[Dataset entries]
= = =
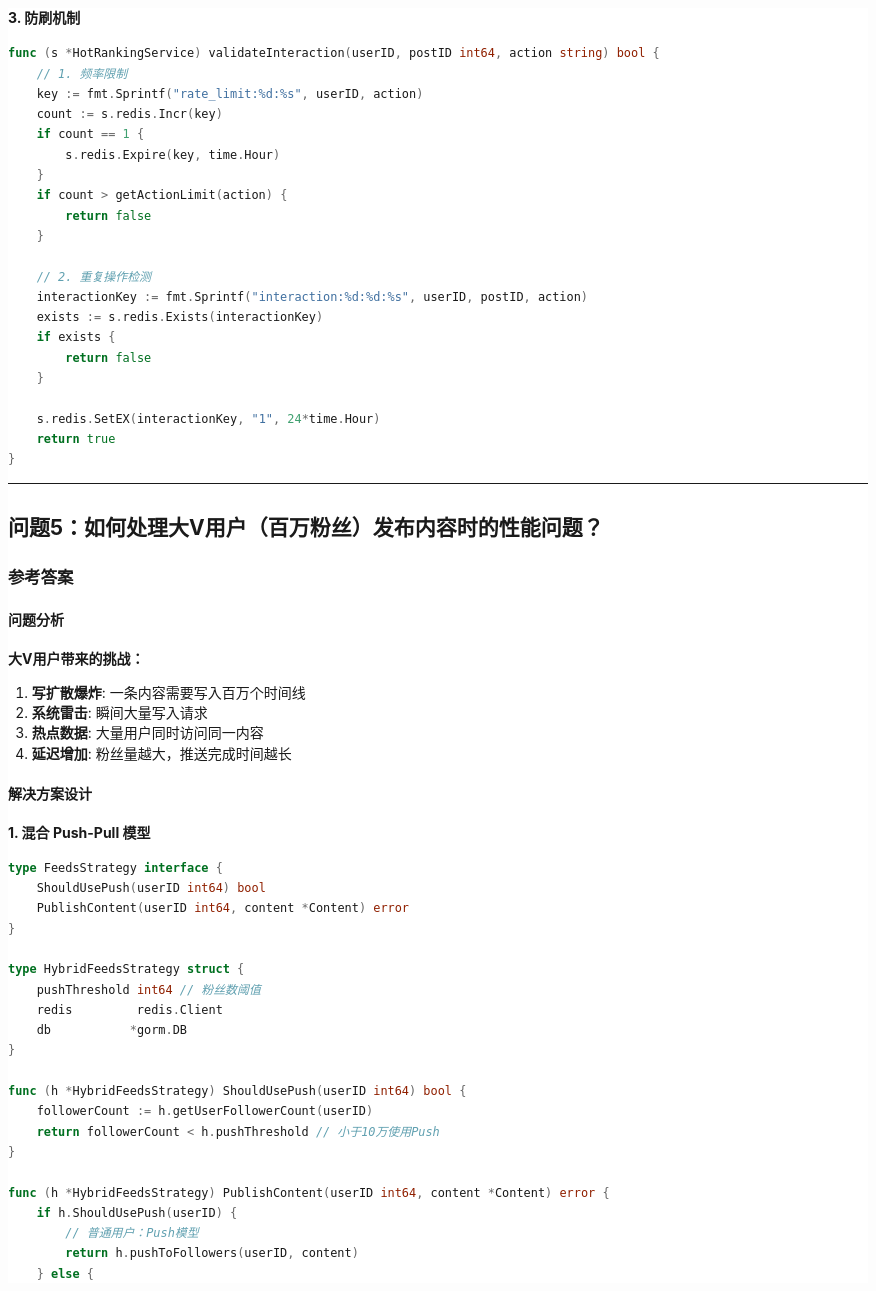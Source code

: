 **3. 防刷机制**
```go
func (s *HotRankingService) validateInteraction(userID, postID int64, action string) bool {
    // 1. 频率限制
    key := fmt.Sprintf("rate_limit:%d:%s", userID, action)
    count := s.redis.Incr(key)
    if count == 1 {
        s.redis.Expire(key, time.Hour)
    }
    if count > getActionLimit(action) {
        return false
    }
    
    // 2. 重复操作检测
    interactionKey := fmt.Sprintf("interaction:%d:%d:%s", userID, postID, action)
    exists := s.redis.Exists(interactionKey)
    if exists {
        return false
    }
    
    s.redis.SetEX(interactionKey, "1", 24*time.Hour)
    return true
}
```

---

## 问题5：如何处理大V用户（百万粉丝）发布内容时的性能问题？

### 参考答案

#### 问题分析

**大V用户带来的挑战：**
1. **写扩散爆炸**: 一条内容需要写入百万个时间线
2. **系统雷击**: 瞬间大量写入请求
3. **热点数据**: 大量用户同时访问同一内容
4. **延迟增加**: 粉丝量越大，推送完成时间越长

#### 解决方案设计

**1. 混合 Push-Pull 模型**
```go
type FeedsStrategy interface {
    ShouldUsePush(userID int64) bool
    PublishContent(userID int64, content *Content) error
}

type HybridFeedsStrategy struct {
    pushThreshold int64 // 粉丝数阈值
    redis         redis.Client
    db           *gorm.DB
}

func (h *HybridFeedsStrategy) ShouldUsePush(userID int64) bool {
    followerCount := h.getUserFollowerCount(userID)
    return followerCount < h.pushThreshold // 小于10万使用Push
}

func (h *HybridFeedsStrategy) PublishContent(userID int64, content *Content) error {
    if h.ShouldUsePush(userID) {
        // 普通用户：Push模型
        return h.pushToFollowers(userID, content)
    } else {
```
= = =
From the first line to the last, set down the records word for word and drop the images.

**EXERCISE ANSWER**
Source code

: **3. 防刷机制**
```go
func (s *HotRankingService) validateInteraction(userID, postID int64, action string) bool {
    // 1. 频率限制
    key := fmt.Sprintf("rate_limit:%d:%s", userID, action)
    count := s.redis.Incr(key)
    if count == 1 {
        s.redis.Expire(key, time.Hour)
    }
    if count > getActionLimit(action) {
        return false
    }
    
    // 2. 重复操作检测
    interactionKey := fmt.Sprintf("interaction:%d:%d:%s", userID, postID, action)
    exists := s.redis.Exists(interactionKey)
    if exists {
        return false
    }
    
    s.redis.SetEX(interactionKey, "1", 24*time.Hour)
    return true
}
```

---

## 问题5：如何处理大V用户（百万粉丝）发布内容时的性能问题？

### 参考答案

#### 问题分析

**大V用户带来的挑战：**
1. **写扩散爆炸**: 一条内容需要写入百万个时间线
2. **系统雷击**: 瞬间大量写入请求
3. **热点数据**: 大量用户同时访问同一内容
4. **延迟增加**: 粉丝量越大，推送完成时间越长

#### 解决方案设计

**1. 混合 Push-Pull 模型**
```go
type FeedsStrategy interface {
    ShouldUsePush(userID int64) bool
    PublishContent(userID int64, content *Content) error
}

type HybridFeedsStrategy struct {
    pushThreshold int64 // 粉丝数阈值
    redis         redis.Client
    db           *gorm.DB
}

func (h *HybridFeedsStrategy) ShouldUsePush(userID int64) bool {
    followerCount := h.getUserFollowerCount(userID)
    return followerCount < h.pushThreshold // 小于10万使用Push
}

func (h *HybridFeedsStrategy) PublishContent(userID int64, content *Content) error {
    if h.ShouldUsePush(userID) {
        // 普通用户：Push模型
        return h.pushToFollowers(userID, content)
    } else {
```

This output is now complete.